Das Gesetz führte auch dazu, dass sich Gemeinden spalteten, da sich nun verschiedene religiöse Strömungen innerhalb der Gemeinden stärker abgrenzen konnten. In Fritzlar unterzeichneten 18 jüdische Familien am 26. Juli 1848 eine in der Zeitung veröffentlichte Ankündigung, dass sie die gewährten Freiheiten zum Anlass nahmen, ihre religiöse Praxis zu reformieren. Um zu zeigen, dass sie durch die „Gewissensfreiheit“ nun noch vollständiger dem „deutschen Vaterlande“ angehörten, beschlossen sie, den Trauertag Tischa B’Av, der an die Zerstörung des Jerusalemer Tempels erinnert, nicht mehr zu begehen.
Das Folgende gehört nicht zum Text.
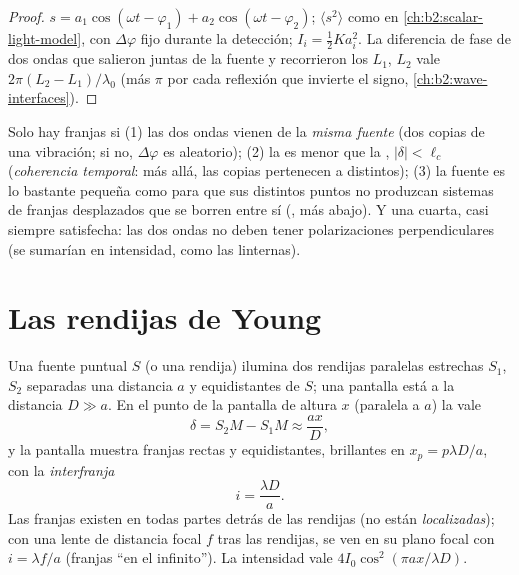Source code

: \begin{proof}
$s = a_1\cos(\omega t - \varphi_1) + a_2\cos(\omega t - \varphi_2)$; $\langle s^2\rangle$ como en
\cref{ch:b2:scalar-light-model}, con $\Delta\varphi$ fijo durante la
detección; $I_i = \tfrac12Ka_i^2$. La diferencia de fase de dos ondas
que salieron juntas de la fuente y recorrieron los  $L_1$, $L_2$ vale
$2\pi(L_2 - L_1)/\lambda_0$ (más $\pi$ por cada reflexión que invierte el
signo, \cref{ch:b2:wave-interfaces}).
\end{proof}

\begin{remark}\label{rem:b2:two-wave-interference:conditions}
Solo hay franjas si (1) las dos ondas vienen de la \emph{misma
fuente} (dos copias de una vibración; si no, $\Delta\varphi$ es aleatorio); (2)
la  es menor que la , $|\delta| < \ell_c$
(\emph{coherencia temporal}: más allá, las copias pertenecen a  distintos); (3) la fuente es lo bastante pequeña como para que sus distintos puntos
no produzcan sistemas de franjas desplazados que se borren entre sí
(\emph{}, más abajo). Y una cuarta, casi siempre satisfecha: las
dos ondas no deben tener polarizaciones perpendiculares (se sumarían
en intensidad, como las linternas).
\end{remark}

\section{Las rendijas de Young}

\begin{proposition}\label{prop:b2:two-wave-interference:young}
Una fuente puntual $S$ (o una rendija) ilumina dos rendijas paralelas estrechas
$S_1$, $S_2$ separadas una distancia $a$ y equidistantes de $S$; una pantalla está a
la distancia $D \gg a$. En el punto de la pantalla de altura $x$ (paralela
a $a$) la  vale
\[
\delta = S_2M - S_1M \approx \frac{ax}D ,
\]
y la pantalla muestra franjas rectas y equidistantes, brillantes en $x_p =
p\lambda D/a$, con la \emph{interfranja}
\[
i = \frac{\lambda D}a .
\]
Las franjas existen en todas partes detrás de las rendijas (no están
\emph{localizadas}); con una lente de distancia focal $f$ tras las rendijas, se
ven en su plano focal con $i = \lambda f/a$ (franjas ``en el infinito'').
La intensidad vale $4I_0\cos^2(\pi ax/\lambda D)$.
\end{proposition}

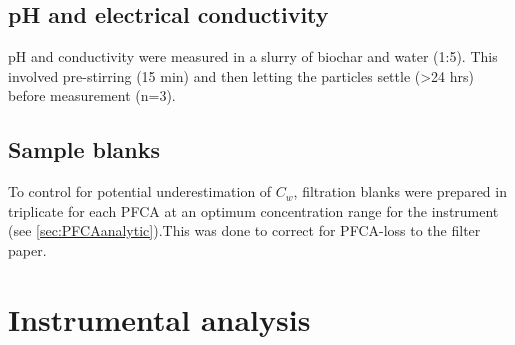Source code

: \subsection{pH and electrical conductivity}
pH and conductivity were measured in a slurry of biochar and water (1:5). This involved pre-stirring (15 min) and then letting the particles settle (\textgreater 24 hrs) before measurement (n=3). 

\subsection{Sample blanks}
To control for potential underestimation of $C_w$, filtration blanks were prepared in triplicate for each PFCA at an optimum concentration range for the instrument (see \cref{sec:PFCAanalytic}).This was done to correct for PFCA-loss to the filter paper. 


\section{Instrumental analysis} \label{methods:instrAnalysis}


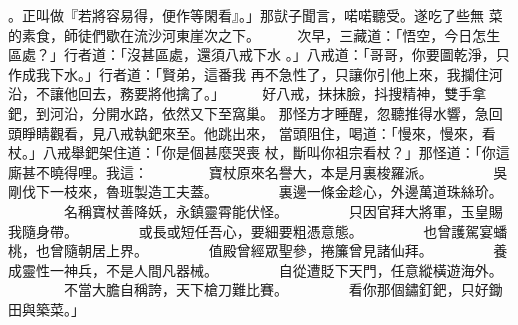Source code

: \begin{pinyinscope}
{。正叫做『若將容易得，便作等閑看』。」那獃子聞言，喏喏聽受。遂吃了些無
菜的素食，師徒們歇在流沙河東崖次之下。
　　
次早，三藏道：「悟空，今日怎生區處？」行者道：「沒甚區處，還須八戒下水
。」八戒道：「哥哥，你要圖乾淨，只作成我下水。」行者道：「賢弟，這番我
再不急性了，只讓你引他上來，我攔住河沿，不讓他回去，務要將他擒了。」
　　
好八戒，抹抹臉，抖搜精神，雙手拿鈀，到河沿，分開水路，依然又下至窩巢。
那怪方才睡醒，忽聽推得水響，急回頭睜睛觀看，見八戒執鈀來至。他跳出來，
當頭阻住，喝道：「慢來，慢來，看杖。」八戒舉鈀架住道：「你是個甚麼哭喪
杖，斷叫你祖宗看杖？」那怪道：「你這廝甚不曉得哩。我這：
　　　　寶杖原來名譽大，本是月裏梭羅派。
　　　　吳剛伐下一枝來，魯班製造工夫蓋。
　　　　裏邊一條金趁心，外邊萬道珠絲玠。
　　　　名稱寶杖善降妖，永鎮靈霄能伏怪。
　　　　只因官拜大將軍，玉皇賜我隨身帶。
　　　　或長或短任吾心，要細要粗憑意態。
　　　　也曾護駕宴蟠桃，也曾隨朝居上界。
　　　　值殿曾經眾聖參，捲簾曾見諸仙拜。
　　　　養成靈性一神兵，不是人間凡器械。
　　　　自從遭貶下天門，任意縱橫遊海外。
　　　　不當大膽自稱誇，天下槍刀難比賽。
　　　　看你那個鏽釘鈀，只好鋤田與築菜。」

}
\end{pinyinscope}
Zudem sollten alle Teile der Liturgie, die zu Zeiten von Exil oder Verfolgungen entstanden sind, abgeschafft werden. 1849 kam es zur endgültigen Spaltung der Gemeinde, als die 20 wohlhabendsten Familien sich als „Neue Religionsgemeinschaft“ neu organisierten.
(StF)
Bezugsrahmen
Nachweise
Literatur
- Paul Arnsberg, Die jüdischen Gemeinden in Hessen, Bd. 1, Frankfurt 1971, S. 214-216
- Anke Schwarz, Jüdische Gemeinden zwischen bürgerlicher Emanzipation und Obrigkeitsstaat, Wiesbaden 2002, S. 204, 214, 217
Weiterführende Informationen
- [Ankündigung der jüdischen Gemeinde Fritzlar vom 26. Juli 1848, den Trauertag Tischa B’Av nicht mehr feiern zu wollen]
- Wikipedia: Tischa beAv (eingesehen am 21.12.2023)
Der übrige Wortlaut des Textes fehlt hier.